Richard Diebenkorn: A Retrospective


WITH ITS SOFT YET VIBRANT YELLOWS AND REDS in a floral-patterned wallpaper set against an array of angular blues, Recollections of a Visit to Leningrad, a 1965 painting by Richard Diebenkorn, evidences the profound influence of Matisse. Diebenkorn saw works by that artist in 1964 at the State Hermitage Museum and would come to share his strong geographic identification with a sunny locale, replacing the French Riviera with the state of California, his home for most of his creative life. Titled after the Santa Monica neighborhood where he kept a studio beginning in 1967, his widely acclaimed “Ocean Park” series is often thought to be inspired by aerial views of landscapes. Although rigorously geometric, these paintings suggest both a breezy languor and open space, qualities that at one time constituted the very definition of the Californian sensibility. Along with those near-iconic works, this retrospective volume presents less familiar material—still lifes, portraits, and landscapes—completed while Diebenkorn lived in Berkeley from the late ’50s to the mid-’60s. A darker palette and a penchant for shadows generate the brooding sense of life at the continent’s edge that suffuses these images. This effect owes only in part to the contrast between representation and abstraction; it’s easier to impute emotional states to portraits than to Color Field grids. Still, his blurred depictions—of ranch houses outside San Francisco and an Oakland vista in which heavy blue-gray clouds weigh upon rooftops—carry an unmistakable impression of interiority. The streets are unpeopled, with life going on indoors, and the landscapes evoke an atmosphere of vigilant apartness.

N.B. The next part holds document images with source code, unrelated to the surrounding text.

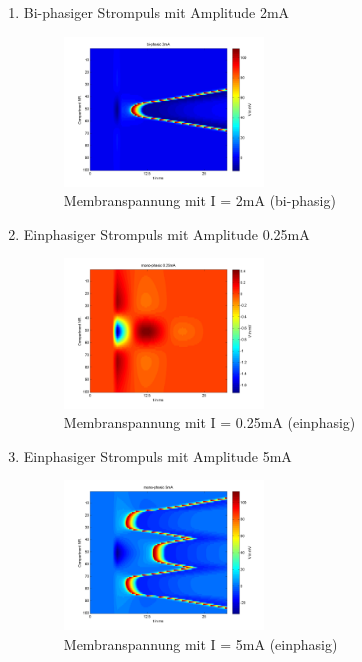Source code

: \documentclass[conference]{IEEEtran}
\begin{document}
\begin{enumerate}
\item Bi-phasiger Strompuls mit Amplitude 2mA
\begin{figure}[h!]
	\centering
	\includegraphics[width=0.5\textwidth]{img/bi_2_1.png}
	\caption{Membranspannung mit I = 2mA (bi-phasig)}
	\label{fig:bi_2_1}
\end{figure}

\item Einphasiger Strompuls mit Amplitude 0.25mA
\begin{figure}[h!]
	\centering
	\includegraphics[width=0.5\textwidth]{img/mono_pos_025_1.png}
	\caption{Membranspannung mit I = 0.25mA (einphasig)}
	\label{fig:mono_pos_025_1}
\end{figure}

\item Einphasiger Strompuls mit Amplitude 5mA
\begin{figure}[h!]
	\centering
	\includegraphics[width=0.5\textwidth]{img/mono_pos_5_1.png}
	\caption{Membranspannung mit I = 5mA (einphasig)}
	\label{fig:mono_pos_5_1}
\end{figure}

\end{enumerate}
\end{document}
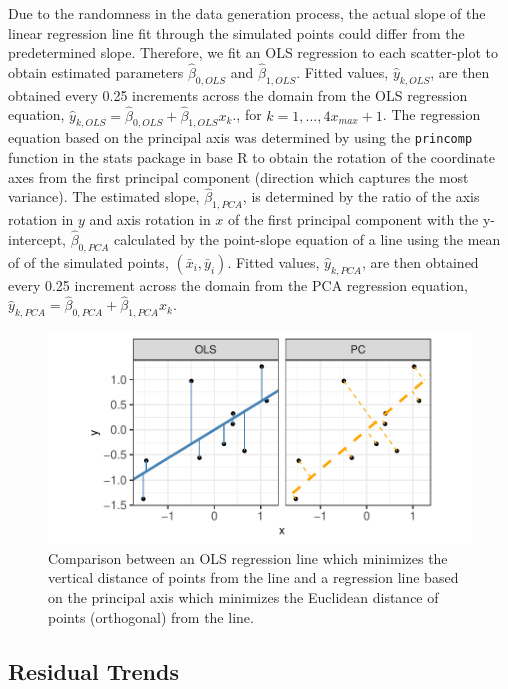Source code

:\documentclass[12pt]{article}
\begin{document}
Due to the randomness in the data generation process, the actual slope
of the linear regression line fit through the simulated points could
differ from the predetermined slope. Therefore, we fit an OLS regression
to each scatter-plot to obtain estimated parameters
\(\hat\beta_{0,OLS}\) and \(\hat\beta_{1,OLS}\). Fitted values,
\(\hat y_{k,OLS}\), are then obtained every 0.25 increments across the
domain from the OLS regression equation,
\(\hat y_{k,OLS} = \hat\beta_{0,OLS} + \hat\beta_{1,OLS} x_k\)., for
\(k = 1, ..., 4 x_{max} +1\). The regression equation based on the
principal axis was determined by using the \texttt{princomp} function in
the stats package in base R to obtain the rotation of the coordinate
axes from the first principal component (direction which captures the
most variance). The estimated slope, \(\hat\beta_{1,PCA}\), is
determined by the ratio of the axis rotation in \(y\) and axis rotation
in \(x\) of the first principal component with the y-intercept,
\(\hat\beta_{0,PCA}\) calculated by the point-slope equation of a line
using the mean of of the simulated points, \((\bar x_i, \bar y_i)\).
Fitted values, \(\hat y_{k,PCA}\), are then obtained every 0.25
increment across the domain from the PCA regression equation,
\(\hat y_{k,PCA} = \hat\beta_{0,PCA} + \hat\beta_{1,PCA} x_k\).

\begin{figure}[tbp]

{\centering \includegraphics[width=0.8\linewidth,]{Eye-Fitting-Straight-Lines-in-the-Modern-Era_files/figure-latex/ols-vs-pca-example-1} 

}

\caption{ Comparison between an OLS regression line which minimizes the vertical distance of points from the line and a regression line based on the principal axis which minimizes the Euclidean distance of points (orthogonal) from the line.}\label{fig:ols-vs-pca-example}
\end{figure}

\hypertarget{residual-trends}{%
\subsection{Residual Trends}\label{residual-trends}}
\end{document}
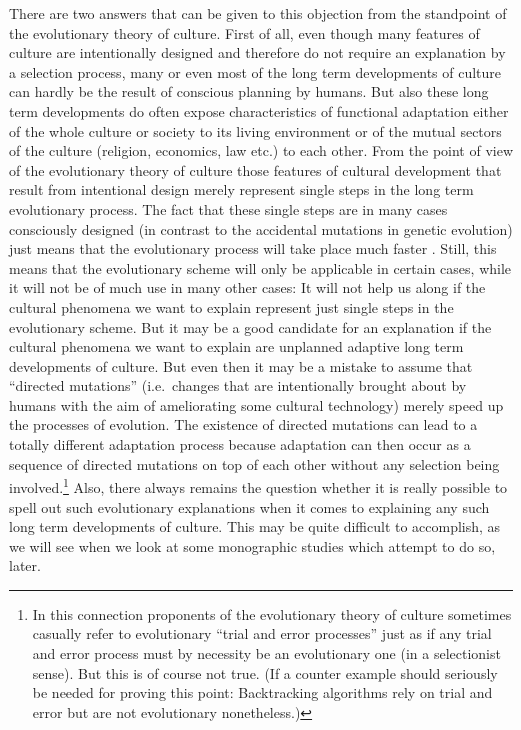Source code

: There are two answers that can be given to this objection from the standpoint
of the evolutionary theory of culture. First of all, even though many features
of culture are intentionally designed and therefore do not require an
explanation by a selection process, many or even most of the long term
developments of culture can hardly be the result of conscious planning by
humans. But also these long term developments do often expose characteristics
of functional adaptation either of the whole culture or society to its living
environment or of the mutual sectors of the culture (religion, economics, law
etc.) to each other.  From the point of view of the evolutionary theory of
culture those features of cultural development that result from intentional
design merely represent single steps in the long term evolutionary process.
The fact that these single steps are in many cases consciously designed (in
contrast to the accidental mutations in genetic evolution) just means that the
evolutionary process will take place much faster \cite[p.\ 345]{schurz:2001}
\cite[p.\ 66]{cavalli-sforza-feldman:1981}.  Still, this means that the
evolutionary scheme will only be applicable in certain cases, while it will
not be of much use in many other cases: It will not help us along if the
cultural phenomena we want to explain represent just single steps in the
evolutionary scheme. But it may be a good candidate for an explanation if the
cultural phenomena we want to explain are unplanned adaptive long term
developments of culture. But even then it may be a mistake to assume that
``directed mutations'' (i.e.\ changes that are intentionally brought about by
humans with the aim of ameliorating some cultural technology) merely speed up
the processes of evolution.  The existence of directed mutations can lead to a
totally different adaptation process because adaptation can then occur as a
sequence of directed mutations on top of each other without any selection
being involved.\footnote{In this connection proponents of the evolutionary
  theory of culture sometimes casually refer to evolutionary ``trial and error
  processes'' just as if any trial and error process must by necessity be an
  evolutionary one (in a selectionist sense). But this is of course not true.
  (If a counter example should seriously be needed for proving this point:
  Backtracking algorithms rely on trial and error but are not evolutionary
  nonetheless.)} Also, there always remains the question whether it is really
possible to spell out such evolutionary explanations when it comes to
explaining any such long term developments of culture. This may be quite
difficult to accomplish, as we will see when we look at some monographic
studies which attempt to do so, later.


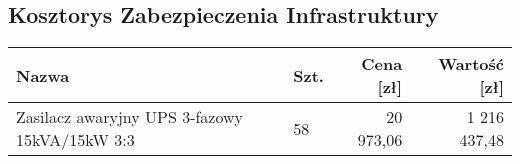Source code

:     

\subsection{Kosztorys Zabezpieczenia Infrastruktury}
\begin{flushleft}
    \begin{table}[h]
        \renewcommand{\arraystretch}{1.5}
        \begin{tabular}{|l|l|r|r|}
            \hline
            \textbf{Nazwa} & \textbf{Szt.} & \textbf{Cena [zł]} & \textbf{Wartość [zł]} \\
            \hline
            Zasilacz awaryjny UPS 3-fazowy 15kVA/15kW 3:3 & 58 & 20 973,06 & 1 216 437,48 \\
            \hline
        \end{tabular}
    \end{table}
\end{flushleft}

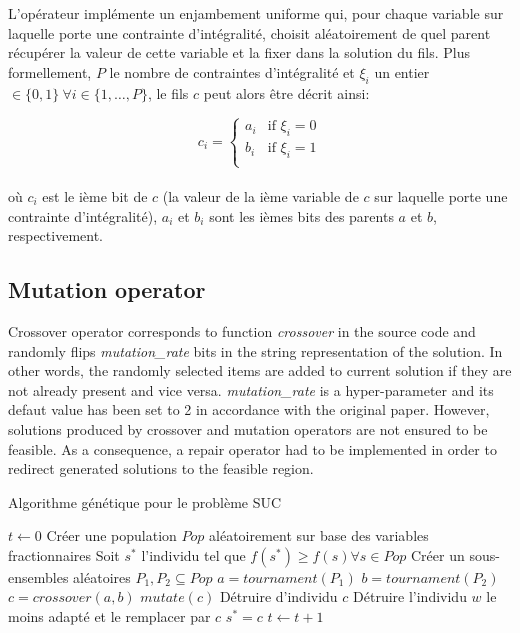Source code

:L'opérateur implémente un enjambement uniforme qui, pour chaque variable sur laquelle
porte une contrainte d'intégralité, choisit aléatoirement de quel parent récupérer
la valeur de cette variable et la fixer dans la solution du fils.
Plus formellement, $P$ le nombre de contraintes d'intégralité et $\xi_i$ un entier
$\in \{0, 1\} \ \forall i \in \{1, \ldots, P\}$, le fils $c$ peut alors être décrit ainsi:

\begin{equation}
  c_i =
    \begin{cases}
      a_i & \text{if } \xi_i = 0 \\
      b_i & \text{if } \xi_i = 1 \\
    \end{cases}       
\end{equation} \\

où $c_i$ est le ième bit de $c$ (la valeur de la ième variable de $c$ sur laquelle porte une
contrainte d'intégralité),
$a_i$ et $b_i$ sont les ièmes bits des parents $a$ et $b$, respectivement.

\subsection{Mutation operator}

Crossover operator corresponds to function \textit{crossover} in the source code and randomly
flips \textit{mutation\_rate} bits in the string representation of the solution.
In other words, the randomly selected items are added to current solution if they are not already
present and vice versa.
\textit{mutation\_rate} is a hyper-parameter and its defaut value has been set to 2 in accordance
with the original paper. However, solutions produced by crossover and mutation operators are
not ensured to be feasible. As a consequence, a repair operator had to be implemented in order
to redirect generated solutions to the feasible region.

\begin{algorithm}[H]
\caption{Algorithme génétique pour le problème SUC}
\begin{algorithmic}[1]
\State $t \leftarrow 0$
\State Créer une population $Pop$ aléatoirement sur base des variables fractionnaires
\State Soit $s^{*}$ l'individu tel que $f(s^{*}) \ge f(s) \forall s \in Pop$
\State Créer un sous-ensembles aléatoires $P_1, P_2 \subseteq Pop$
\State $a = tournament(P_1)$
\State $b = tournament(P_2)$
\State $c = crossover(a, b)$
\State $mutate(c)$
\State Détruire d'individu $c$
\Else
\State Détruire l'individu $w$ le moins adapté et le remplacer par $c$
\EndIf
{}
\State $s^{*} = c$
\EndIf
\State $t \leftarrow t + 1$
\EndWhile
\EndProcedure
\end{algorithmic}
\end{algorithm}

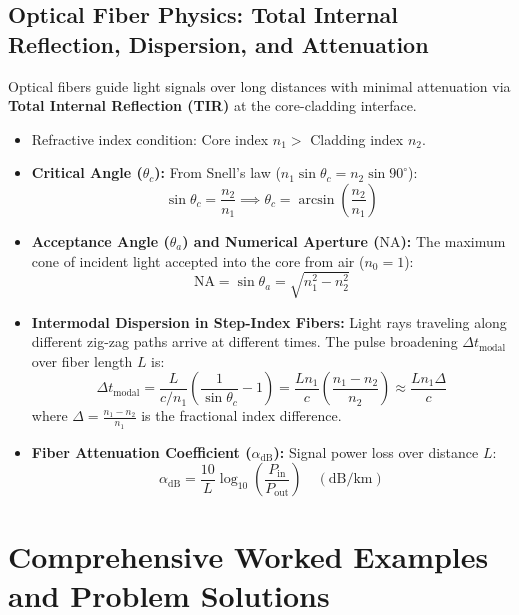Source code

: \subsection{Optical Fiber Physics: Total Internal Reflection, Dispersion, and Attenuation}
Optical fibers guide light signals over long distances with minimal attenuation via \textbf{Total Internal Reflection (TIR)} at the core-cladding interface.
\begin{itemize}
    \item Refractive index condition: Core index $n_1 >$ Cladding index $n_2$.
    \item \textbf{Critical Angle ($\theta_c$):} From Snell's law ($n_1 \sin \theta_c = n_2 \sin 90^\circ$):
    \begin{equation}
        \sin \theta_c = \frac{n_2}{n_1} \implies \theta_c = \arcsin\left(\frac{n_2}{n_1}\right)
    \end{equation}
    \item \textbf{Acceptance Angle ($\theta_a$) and Numerical Aperture ($\text{NA}$):} The maximum cone of incident light accepted into the core from air ($n_0 = 1$):
    \begin{equation}
        \text{NA} = \sin \theta_a = \sqrt{n_1^2 - n_2^2}
    \end{equation}
    \item \textbf{Intermodal Dispersion in Step-Index Fibers:} Light rays traveling along different zig-zag paths arrive at different times. The pulse broadening $\Delta t_{\text{modal}}$ over fiber length $L$ is:
    \begin{equation}
        \Delta t_{\text{modal}} = \frac{L}{c/n_1}\left(\frac{1}{\sin \theta_c} - 1\right) = \frac{L n_1}{c}\left(\frac{n_1 - n_2}{n_2}\right) \approx \frac{L n_1 \Delta}{c}
    \end{equation}
    where $\Delta = \frac{n_1 - n_2}{n_1}$ is the fractional index difference.
    \item \textbf{Fiber Attenuation Coefficient ($\alpha_{\text{dB}}$):} Signal power loss over distance $L$:
    \begin{equation}
        \alpha_{\text{dB}} = \frac{10}{L} \log_{10}\left(\frac{P_{\text{in}}}{P_{\text{out}}}\right) \quad (\text{dB/km})
    \end{equation}
\end{itemize}

\section{Comprehensive Worked Examples and Problem Solutions}

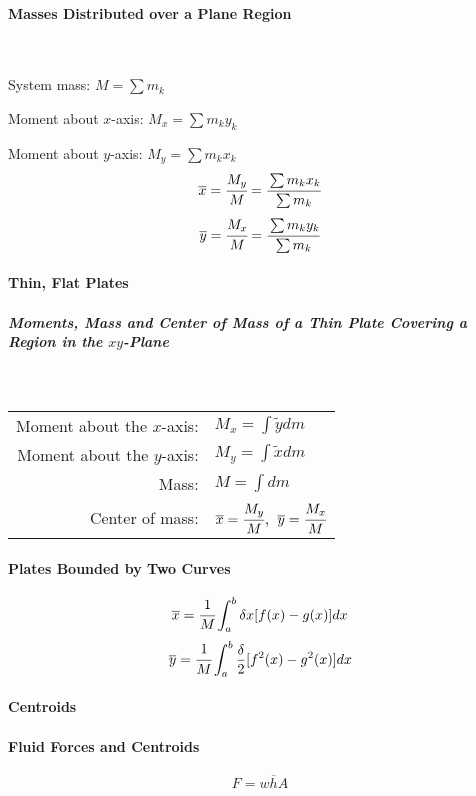\documentclass{article}
\begin{document}
            \paragraph{Masses Distributed over a Plane Region}
            \text{}\\
            \par System mass:   $M=\sum m_k$\\
            \par Moment about $x$-axis:     $M_x=\sum m_k y_k$\\
            \par Moment about $y$-axis:     $M_y=\sum m_k x_k$\\
            \[\overline{x}=\cfrac{M_y}{M}=\cfrac{\sum m_k x_k}{\sum m_k}\]
            \[\overline{y}=\cfrac{M_x}{M}=\cfrac{\sum m_k y_k}{\sum m_k}\]
            \paragraph{Thin, Flat Plates}
                \subparagraph{Moments, Mass and Center of Mass of a Thin Plate Covering a Region in the $xy$-Plane}
                \text{}\\ \par
                \begin{tabular}{|rl|}
                    \hline
                    Moment about the $x$-axis:&\quad $M_x=\int \widetilde{y} dm$\\
                    Moment about the $y$-axis:&\quad $M_y=\int \widetilde{x} dm$\\
                    Mass:&\quad $M=\int dm$\\
                    Center of mass:&\quad $\overline{x}=\cfrac{M_y}{M}$,\ $\overline{y}=\cfrac{M_x}{M}$\\
                    \hline
                \end{tabular}
            \paragraph{Plates Bounded by Two Curves}
                \[\overline{x}=\cfrac{1}{M}\int_a^b \delta x[f(x)-g(x)]dx\]
                \[\overline{y}=\cfrac{1}{M}\int_a^b \frac{\delta}{2}[f^2(x)-g^2(x)]dx\]
            \paragraph{Centroids}
            \paragraph{Fluid Forces and Centroids}
            \[F=w\overline{h}A\]
\end{document}
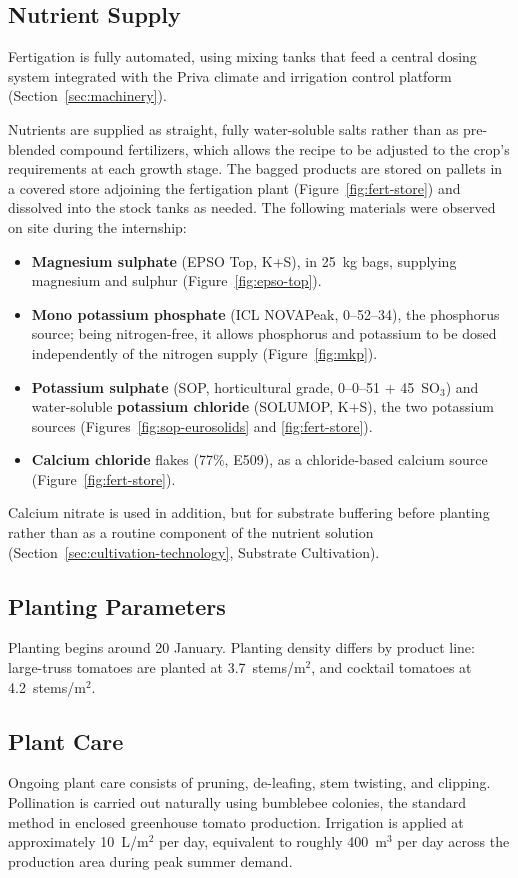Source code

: \subsection{Nutrient Supply}
Fertigation is fully automated, using mixing tanks that feed a central dosing system integrated with the Priva climate and irrigation control platform (Section~\ref{sec:machinery}).

Nutrients are supplied as straight, fully water-soluble salts rather than as pre-blended compound fertilizers, which allows the recipe to be adjusted to the crop's requirements at each growth stage. The bagged products are stored on pallets in a covered store adjoining the fertigation plant (Figure~\ref{fig:fert-store}) and dissolved into the stock tanks as needed. The following materials were observed on site during the internship:
\begin{itemize}[nosep]
    \item \textbf{Magnesium sulphate} (EPSO Top, K+S), in 25~kg bags, supplying magnesium and sulphur (Figure~\ref{fig:epso-top}).
    \item \textbf{Mono potassium phosphate} (ICL NOVAPeak, 0--52--34), the phosphorus source; being nitrogen-free, it allows phosphorus and potassium to be dosed independently of the nitrogen supply (Figure~\ref{fig:mkp}).
    \item \textbf{Potassium sulphate} (SOP, horticultural grade, 0--0--51 + 45~SO$_3$) and water-soluble \textbf{potassium chloride} (SOLUMOP, K+S), the two potassium sources (Figures~\ref{fig:sop-eurosolids} and \ref{fig:fert-store}).
    \item \textbf{Calcium chloride} flakes (77\%, E509), as a chloride-based calcium source (Figure~\ref{fig:fert-store}).
\end{itemize}
Calcium nitrate is used in addition, but for substrate buffering before planting rather than as a routine component of the nutrient solution (Section~\ref{sec:cultivation-technology}, Substrate Cultivation). 

\subsection{Planting Parameters}
Planting begins around 20 January. Planting density differs by product line: large-truss tomatoes are planted at 3.7~stems/m$^2$, and cocktail tomatoes at 4.2~stems/m$^2$.

\subsection{Plant Care}
Ongoing plant care consists of pruning, de-leafing, stem twisting, and clipping. Pollination is carried out naturally using bumblebee colonies, the standard method in enclosed greenhouse tomato production. Irrigation is applied at approximately 10~L/m$^2$ per day, equivalent to roughly 400~m$^3$ per day across the production area during peak summer demand.

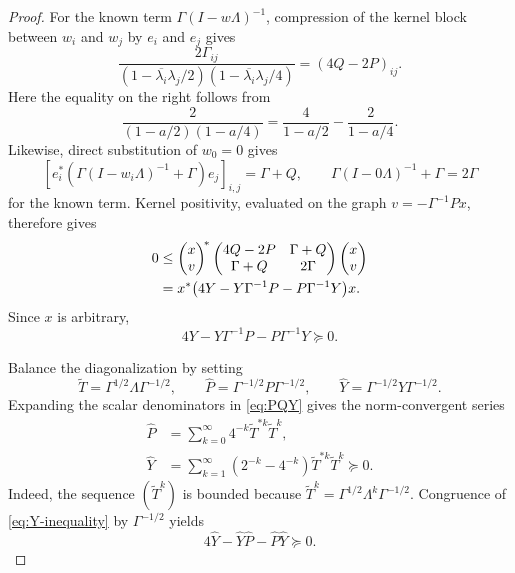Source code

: \documentclass[preprints,article,submit,oneauthor]{Definitions/mdpi}
\theoremstyle{mdpi}
\theoremstyle{definition}
\begin{document}
\begin{proof}
For the known term $\Gamma(I-w\Lambda)^{-1}$, compression of the
kernel block between $w_i$ and $w_j$ by $e_i$ and $e_j$ gives
\begin{equation}
  \frac{2\Gamma_{ij}}
  {(1-\overline{\lambda_i}\lambda_j/2)
   (1-\overline{\lambda_i}\lambda_j/4)}
  =(4Q-2P)_{ij}.
  \label{eq:main-sampled-block}
\end{equation}
Here the equality on the right follows from
\[
  \frac{2}{(1-a/2)(1-a/4)}
  =\frac4{1-a/2}-\frac2{1-a/4}.
\]
Likewise, direct substitution of $w_0=0$ gives
\begin{equation}
  \left[e_i^*\left(
  \Gamma(I-w_i\Lambda)^{-1}+\Gamma\right)e_j\right]_{i,j}
  =\Gamma+Q,
  \qquad
  \Gamma(I-0\Lambda)^{-1}+\Gamma=2\Gamma
  \label{eq:origin-blocks}
\end{equation}
for the known term.  Kernel positivity, evaluated on the graph
$v=-\Gamma^{-1}Px$, therefore gives
\begin{align}
  0&\leq
  \begin{pmatrix}x\\v\end{pmatrix}^{\!*}
  \begin{pmatrix}
    4Q-2P&\Gamma+Q\\
    \Gamma+Q&2\Gamma
  \end{pmatrix}
  \begin{pmatrix}x\\v\end{pmatrix} \notag\\
  &=x^*\bigl(4Y-Y\Gamma^{-1}P-P\Gamma^{-1}Y\bigr)x.
  \label{eq:Y-inequality-form}
\end{align}
Since $x$ is arbitrary,
\begin{equation}
  4Y-Y\Gamma^{-1}P-P\Gamma^{-1}Y\succeq0.
  \label{eq:Y-inequality}
\end{equation}

Balance the diagonalization by setting
\begin{equation}
  \widetilde T=\Gamma^{1/2}\Lambda\Gamma^{-1/2},
  \qquad
  \widehat P=\Gamma^{-1/2}P\Gamma^{-1/2},
  \qquad
  \widehat Y=\Gamma^{-1/2}Y\Gamma^{-1/2}.
  \label{eq:balanced-objects}
\end{equation}
Expanding the scalar denominators in \eqref{eq:PQY} gives the
norm-convergent series
\begin{align}
  \widehat P
  &=\sum_{k=0}^{\infty}4^{-k}\widetilde T^{*k}\widetilde T^k,
  \label{eq:P-series}\\
  \widehat Y
  &=\sum_{k=1}^{\infty}(2^{-k}-4^{-k})
  \widetilde T^{*k}\widetilde T^k\succeq0.
  \label{eq:Y-series}
\end{align}
Indeed, the sequence $(\widetilde T^k)$ is bounded because
$\widetilde T^k=\Gamma^{1/2}\Lambda^k\Gamma^{-1/2}$.
Congruence of \eqref{eq:Y-inequality} by $\Gamma^{-1/2}$ yields
\begin{equation}
  4\widehat Y-\widehat Y\widehat P-
  \widehat P\widehat Y\succeq0.
  \label{eq:balanced-inequality}
\end{equation}


\end{proof}
\end{document}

Richard Diebenkorn, Seated Figure with Hat (detail), 1967, oil on canvas, 57 3⁄4 × 61 3⁄4". © Richard Diebenkorn Foundation
Richard Diebenkorn, Seated Figure with Hat (detail), 1967, oil on canvas, 57 3⁄4 × 61 3⁄4″. © Richard Diebenkorn Foundation

From this representational period, the most eloquent joining of West Coast sensuality to a contemplative inclination is found in the portraits. Frequently taking his wife, Phyllis, as his subject, the artist explored quiet, solitary moments in a manner reminiscent of Edward Hopper. Seated Figure with Hat, 1967 (above), initially strikes us as a study in color dynamics—the bold strokes of yellow energetically enclose the placidly rendered tones of her clothes. The richness of the chromatic interaction supports and enhances the figure’s subjectivity. She turns away from our gaze; her hat hides her face. Amid expansive, almost sentient light, she retreats within herself to regard something that lies off in the enveloping radiance. Diebenkorn’s control of composition, brushwork, and tonality complicate what otherwise might be read as merely an easeful pause in paradise. Instead, he offers his own version of the Californian moment—voluptuous pensiveness.